Indulging in Christmas
Every Christmas season, we can find plenty of newspaper and magazine articles, and even a few new books, on how to streamline our holiday, how to do less to make it more, how to give ourselves permission to not overachieve. I’m sure these are good suggestions for a lot of people.
But I’ve discovered, for me, Christmas is the perfect time to indulge. I don’t mean buying gifts or eating extravagantly or spending money at all. I mean immersing myself into single-minded, excessive creative bliss. There is a reason Martha Stewart became a household name. Lots of us common folk really like to do this stuff, too!

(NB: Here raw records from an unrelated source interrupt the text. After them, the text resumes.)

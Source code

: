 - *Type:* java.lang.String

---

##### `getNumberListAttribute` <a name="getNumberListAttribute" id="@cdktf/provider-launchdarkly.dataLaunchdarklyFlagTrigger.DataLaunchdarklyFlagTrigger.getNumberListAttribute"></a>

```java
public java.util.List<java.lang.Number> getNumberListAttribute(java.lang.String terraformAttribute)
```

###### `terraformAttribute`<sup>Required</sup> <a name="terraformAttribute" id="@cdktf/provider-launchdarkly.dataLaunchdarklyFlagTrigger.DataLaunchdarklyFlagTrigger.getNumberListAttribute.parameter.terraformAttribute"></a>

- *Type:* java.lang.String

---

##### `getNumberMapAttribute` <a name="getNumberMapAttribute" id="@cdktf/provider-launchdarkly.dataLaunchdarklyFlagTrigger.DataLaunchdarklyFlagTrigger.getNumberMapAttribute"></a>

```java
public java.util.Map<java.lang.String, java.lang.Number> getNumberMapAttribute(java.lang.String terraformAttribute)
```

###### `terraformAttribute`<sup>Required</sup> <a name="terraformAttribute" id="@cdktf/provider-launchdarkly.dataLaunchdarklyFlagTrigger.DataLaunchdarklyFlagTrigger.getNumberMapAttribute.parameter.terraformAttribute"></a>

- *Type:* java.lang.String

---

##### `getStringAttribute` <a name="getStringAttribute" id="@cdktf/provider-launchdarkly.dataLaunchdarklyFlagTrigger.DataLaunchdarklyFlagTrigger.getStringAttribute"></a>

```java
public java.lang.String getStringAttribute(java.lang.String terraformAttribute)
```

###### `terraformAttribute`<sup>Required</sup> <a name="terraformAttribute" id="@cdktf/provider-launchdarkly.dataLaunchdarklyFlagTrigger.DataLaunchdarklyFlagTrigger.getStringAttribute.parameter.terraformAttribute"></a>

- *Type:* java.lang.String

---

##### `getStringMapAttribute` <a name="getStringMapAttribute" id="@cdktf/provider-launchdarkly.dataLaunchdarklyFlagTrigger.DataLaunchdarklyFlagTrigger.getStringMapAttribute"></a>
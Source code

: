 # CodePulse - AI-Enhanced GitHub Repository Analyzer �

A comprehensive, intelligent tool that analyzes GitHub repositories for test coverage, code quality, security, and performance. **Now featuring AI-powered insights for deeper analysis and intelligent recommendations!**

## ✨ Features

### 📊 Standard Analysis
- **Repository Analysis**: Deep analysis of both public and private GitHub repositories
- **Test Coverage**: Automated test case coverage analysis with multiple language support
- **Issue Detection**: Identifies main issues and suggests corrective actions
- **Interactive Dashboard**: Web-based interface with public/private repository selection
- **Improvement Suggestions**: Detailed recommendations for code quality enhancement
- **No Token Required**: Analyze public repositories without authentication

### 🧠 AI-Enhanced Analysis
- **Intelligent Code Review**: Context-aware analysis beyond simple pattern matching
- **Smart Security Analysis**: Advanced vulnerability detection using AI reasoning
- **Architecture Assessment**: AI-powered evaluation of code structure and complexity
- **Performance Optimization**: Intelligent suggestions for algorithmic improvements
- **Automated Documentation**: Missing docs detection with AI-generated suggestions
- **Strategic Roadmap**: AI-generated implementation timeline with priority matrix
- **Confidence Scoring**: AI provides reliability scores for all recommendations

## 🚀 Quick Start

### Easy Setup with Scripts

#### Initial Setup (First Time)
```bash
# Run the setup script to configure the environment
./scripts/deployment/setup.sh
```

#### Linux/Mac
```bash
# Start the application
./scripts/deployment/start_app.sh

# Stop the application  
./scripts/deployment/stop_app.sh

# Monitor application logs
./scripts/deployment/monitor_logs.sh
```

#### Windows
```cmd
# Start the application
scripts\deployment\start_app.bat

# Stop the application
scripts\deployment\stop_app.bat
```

I like decorating the house. Gathering an armload of the discarded cut-off branches where we buy our Christmas tree and adding cut holly from our yard, pine cones from the woods behind our house, and raffia and burgundy velvet ribbon, to make a swag to frame the front door. Unpacking the ornaments and enjoying my favorites once again–quirky Humpty Dumpty sitting on a Christmas drum that I bought for myself, the spotted wooden pig on wheels which I bartered from a former boyfriend, the Pinocchio my husband and I bought in Italy the first year we were married, the teeny tiny ceramic handmade gingerbread man I found at a church booth at our town fair, the felt snowmen hanging from a candy cane snapped into their arms that my now high-school-aged son and I sewed together one long ago Christmas. Setting up the black wrought iron sleigh and reindeer candle holders that once graced the center of my Grandmother’s heavy mahogany dining table. And displaying as much beaded fruit as I can possibly get away with.

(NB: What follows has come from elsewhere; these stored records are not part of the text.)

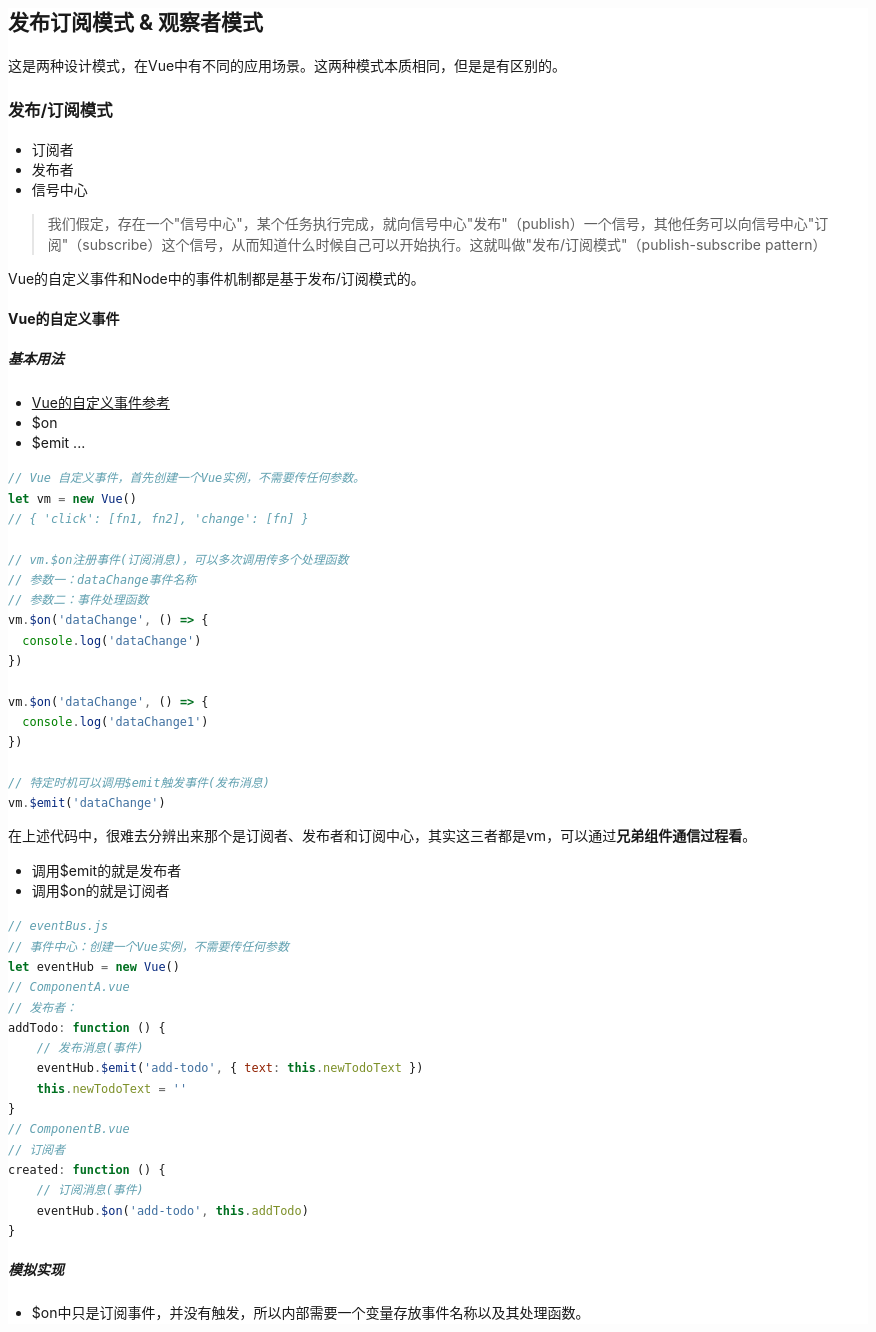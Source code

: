 ## 发布订阅模式 & 观察者模式
这是两种设计模式，在Vue中有不同的应用场景。这两种模式本质相同，但是是有区别的。
### 发布/订阅模式
- 订阅者
- 发布者
- 信号中心

> 我们假定，存在一个"信号中心"，某个任务执行完成，就向信号中心"发布"（publish）一个信号，其他任务可以向信号中心"订阅"（subscribe）这个信号，从而知道什么时候自己可以开始执行。这就叫做"发布/订阅模式"（publish-subscribe pattern）

Vue的自定义事件和Node中的事件机制都是基于发布/订阅模式的。

#### Vue的自定义事件
##### 基本用法
- [Vue的自定义事件参考](https://cn.vuejs.org/v2/guide/migration.html#dispatch-%E5%92%8C-broadcast-%E6%9B%BF%E6%8D%A2)
- $on
- $emit
...

```js
// Vue 自定义事件，首先创建一个Vue实例，不需要传任何参数。
let vm = new Vue()
// { 'click': [fn1, fn2], 'change': [fn] }

// vm.$on注册事件(订阅消息)，可以多次调用传多个处理函数
// 参数一：dataChange事件名称
// 参数二：事件处理函数
vm.$on('dataChange', () => {
  console.log('dataChange')
})

vm.$on('dataChange', () => {
  console.log('dataChange1')
})

// 特定时机可以调用$emit触发事件(发布消息)
vm.$emit('dataChange')
```
在上述代码中，很难去分辨出来那个是订阅者、发布者和订阅中心，其实这三者都是vm，可以通过**兄弟组件通信过程看**。

- 调用$emit的就是发布者
- 调用$on的就是订阅者

```js
// eventBus.js 
// 事件中心：创建一个Vue实例，不需要传任何参数
let eventHub = new Vue() 
// ComponentA.vue 
// 发布者：
addTodo: function () { 
    // 发布消息(事件)
    eventHub.$emit('add-todo', { text: this.newTodoText }) 
    this.newTodoText = '' 
}
// ComponentB.vue
// 订阅者 
created: function () { 
    // 订阅消息(事件)
    eventHub.$on('add-todo', this.addTodo) 
}
```
##### 模拟实现
- $on中只是订阅事件，并没有触发，所以内部需要一个变量存放事件名称以及其处理函数。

I like wrapping gifts. I try to start early so I won’t get rushed. I want to enjoy going through our big box of saved Christmas cards and picking out ones to match my carefully recycled paper, appealing to the environmentalist in me and providing variety so I can match the personality of the recipient. The card gets cut in half, the back discarded— but not before I reread good cheer sent by friends on holidays past—and the picture taped to the gift. To finish, on goes raffia, gold star-studded wire, tied tulle or good old curly ribbon.
And although I no longer enjoy trying to get my family to pose for me for the Christmas card picture–it was a lot easier when our son was little–I do still like designing the cards. I’ve had our baby son holding a Christmas dove (Peace on Earth, of course), our toddler son hanging a nutcracker on the tree, our elementary-school-aged son posing on the porch of his bewreathed playhouse. Lately (at his insistence) I’m giving our son a break. I've featured my husband peering from behind a 19th century female warden (made of wax) in the entryway of the female prison museum in
Joy to the world indeed.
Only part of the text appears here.